To develop your point further, the copyright holder only loses something when the downloaded media takes the place of a sale.

It is quite possible that one could download the media, check it out, and delete it in disgust. Or they might download it to check it out, not knowing what it's all about, and decide to keep it. In that case the copyright holder has lost out on nothing more than a _potential_ sale, because without downloading it, the person would arguably never have known they even wanted it.

Even with this loss, it is still a mixed bag for the copyright holder, because there is also the very real possibility that they might listen to this downloaded version for awhile, and either get tired of the poor quality or decide they like this artist, and they either run out to the store to get an album, or next time they go to the store they see an album by this artist sitting on the shelf and buy it because of the previous exposure. In that case the RIAA has _gained_ a sale that they would not have seen otherwise. I know this happens because I have done this myself.
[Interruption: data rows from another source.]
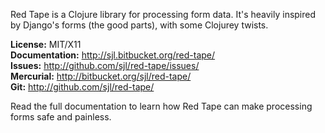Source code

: Red Tape is a Clojure library for processing form data.  It's heavily inspired
by Django's forms (the good parts), with some Clojurey twists.

**License:** MIT/X11  
**Documentation:** <http://sjl.bitbucket.org/red-tape/>  
**Issues:** <http://github.com/sjl/red-tape/issues/>  
**Mercurial:** <http://bitbucket.org/sjl/red-tape/>  
**Git:** <http://github.com/sjl/red-tape/>

Read the full documentation to learn how Red Tape can make processing forms safe
and painless.
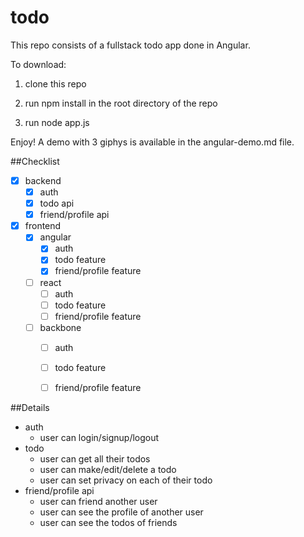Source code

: # todo

This repo consists of a fullstack todo app done in Angular.

To download:

1) clone this repo

2) run npm install in the root directory of the repo

3) run node app.js

Enjoy! A demo with 3 giphys is available in the angular-demo.md file.

##Checklist

- [x] backend
  - [x] auth
  - [x] todo api
  - [x] friend/profile api
  
- [x] frontend
  - [x] angular
    - [x] auth
    - [x] todo feature
    - [x] friend/profile feature
  - [ ] react
    - [ ] auth
    - [ ] todo feature
    - [ ] friend/profile feature
  - [ ] backbone
    - [ ] auth
    - [ ] todo feature
    - [ ] friend/profile feature
    
    
##Details

- auth
  * user can login/signup/logout
- todo
  * user can get all their todos 
  * user can make/edit/delete a todo
  * user can set privacy on each of their todo
- friend/profile api
  * user can friend another user
  * user can see the profile of another user
  * user can see the todos of friends
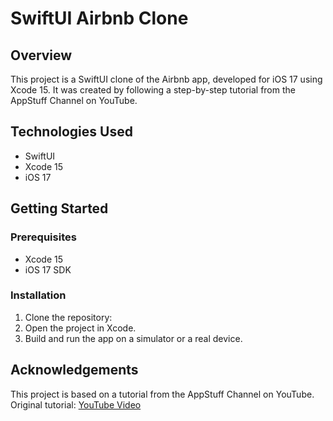 # SwiftUI Airbnb Clone

## Overview
This project is a SwiftUI clone of the Airbnb app, developed for iOS 17 using Xcode 15. It was created by following a step-by-step tutorial from the AppStuff Channel on YouTube.

## Technologies Used
- SwiftUI
- Xcode 15
- iOS 17

## Getting Started
### Prerequisites
- Xcode 15
- iOS 17 SDK

### Installation
1. Clone the repository:
2. Open the project in Xcode.
3. Build and run the app on a simulator or a real device.

## Acknowledgements
This project is based on a tutorial from the AppStuff Channel on YouTube. 
Original tutorial: [YouTube Video](https://www.youtube.com/watch?v=-ad4qLKep3U)


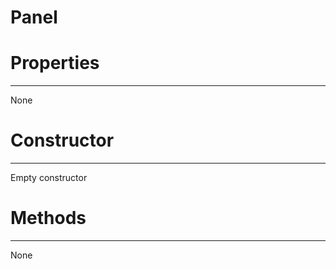 # Panel
# Properties
---

None

   

# Constructor
---
Empty constructor

   
   

# Methods
---
None
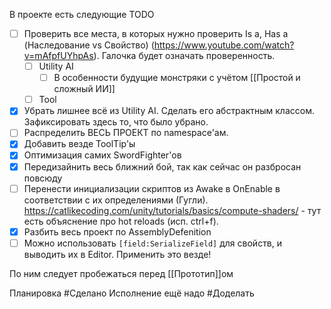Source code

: В проекте есть следующие TODO

- [ ] Проверить все места, в которых нужно проверить Is a, Has a (Наследование vs Свойство) (https://www.youtube.com/watch?v=mAfpfUYhpAs). Галочка будет означать проверенность.
	- [ ] Utility AI
		- [ ] В особенности будущие монстряки с учётом [[Простой и сложный ИИ]]
	- [ ] Tool
- [x] Убрать лишнее всё из Utility AI. Сделать его абстрактным классом. Зафиксировать здесь то, что было убрано.
- [ ] Распределить ВЕСЬ ПРОЕКТ по namespace'ам.
- [x] Добавить везде ToolTip'ы
- [x] Оптимизация самих SwordFighter'ов
- [x] Передизайнить весь ближний бой, так как сейчас он разбросан повсюду
- [ ] Перенести инициализации скриптов из Awake в OnEnable в соответствии с их определениями (Гугли). https://catlikecoding.com/unity/tutorials/basics/compute-shaders/ - тут есть объяснение про hot reloads (исп. ctrl+f).
- [x] Разбить весь проект по AssemblyDefenition
- [ ] Можно использовать `[field:SerializeField]` для свойств, и выводить их в Editor. Применить это везде!

По ним следует пробежаться перед [[Прототип]]ом

Планировка #Сделано 
Исполнение ещё надо #Доделать 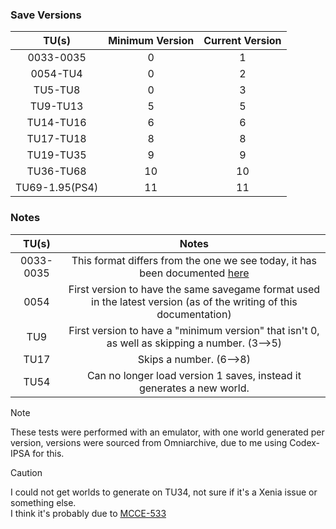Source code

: ### Save Versions
| TU(s) | Minimum Version | Current Version |
| :-:|:-:|:-:|
| 0033-0035 | 0 | 1 |
| 0054-TU4 | 0 | 2 |
| TU5-TU8 | 0 | 3 |
| TU9-TU13 | 5 | 5 |
| TU14-TU16 | 6 | 6 |
| TU17-TU18 | 8 | 8 |
| TU19-TU35 | 9 | 9 |
| TU36-TU68 | 10 | 10 |
| TU69-1.95(PS4) | 11 | 11 |

### Notes
| TU(s) | Notes |
| :-:|:-:|
| 0033-0035 | This format differs from the one we see today, it has been documented [here](./Pre-Release%20Save%20Format.md) |
| 0054 | First version to have the same savegame format used in the latest version (as of the writing of this documentation) |
| TU9 | First version to have a "minimum version" that isn't 0, as well as skipping a number. (3-->5) |
| TU17 | Skips a number. (6-->8) |
| TU54 | Can no longer load version 1 saves, instead it generates a new world. |

> [!NOTE]
> These tests were performed with an emulator, with one world generated per version, versions were sourced from Omniarchive, due to me using Codex-IPSA for this.

> [!CAUTION]
> I could not get worlds to generate on TU34, not sure if it's a Xenia issue or something else.   
> I think it's probably due to [MCCE-533](https://web.archive.org/web/20201028140233/https://bugs.mojang.com/browse/MCCE-533)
The real problem is when I see an album in the store, check the price tag, decide I can't afford it or don't want to spend the money, and then go download it off P2P while laughing at how much money I saved. In that case, they have definitely lost out on a sale.

But in order to squash this case, their approach is to squash the aforementioned two cases as well, which are perfectly reasonable approaches IMO (both can be seen as try-before-you-buy measures). They would have many less opponents if they focused on the third case alone, instead of getting hungry for control and trying to destroy all of the cases I mentioned.